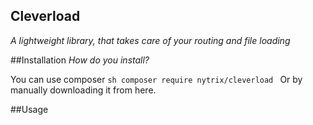 ## Cleverload
_A lightweight library, that takes care of your routing and file loading_

##Installation
_How do you install?_

You can use composer
``sh
    composer require nytrix/cleverload
``
Or by manually downloading it from here.

##Usage
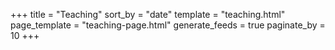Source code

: +++
title = "Teaching"
sort_by = "date"
template = "teaching.html"
page_template = "teaching-page.html"
generate_feeds = true
paginate_by = 10
+++
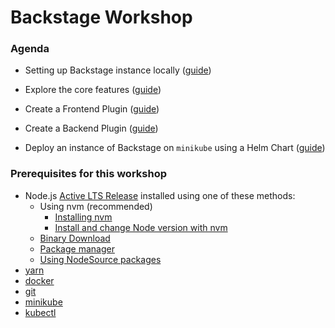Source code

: # Backstage Workshop

### Agenda

- Setting up Backstage instance locally ([guide](https://github.com/debsmita1/backstage-workshop/tree/set-up-backstage))

- Explore the core features ([guide](https://github.com/debsmita1/backstage-workshop/tree/core-features))

- Create a Frontend Plugin ([guide](https://github.com/debsmita1/backstage-workshop/tree/create-fe-plugin))

- Create a Backend Plugin ([guide](https://github.com/debsmita1/backstage-workshop/tree/create-be-plugin))

- Deploy an instance of Backstage on `minikube` using a Helm Chart ([guide](https://github.com/debsmita1/backstage-workshop/tree/helm-backstage))

### Prerequisites for this workshop
- Node.js [Active LTS Release](https://nodejs.org/en/blog/release) installed using one of these methods:
    - Using nvm (recommended)
      - [Installing nvm](https://github.com/nvm-sh/nvm#install--update-script)
      - [Install and change Node version with nvm](https://nodejs.org/en/download/package-manager#nvm)
    - [Binary Download](https://nodejs.org/en/download)
    - [Package manager](https://nodejs.org/en/download/package-manager)
    - [Using NodeSource packages](https://github.com/nodesource/distributions/blob/master/README.md)
- [yarn](https://classic.yarnpkg.com/en/docs/install)
- [docker](https://docs.docker.com/engine/install/)
- [git](https://github.com/git-guides/install-git)
- [minikube](https://minikube.sigs.k8s.io/docs/start/)
- [kubectl](https://kubernetes.io/docs/tasks/tools/)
- - - - -
Wherever the string "manager" appears in the records, copy the whole line.

*Task output*:
      - [Install and change Node version with nvm](https://nodejs.org/en/download/package-manager#nvm)
    - [Package manager](https://nodejs.org/en/download/package-manager)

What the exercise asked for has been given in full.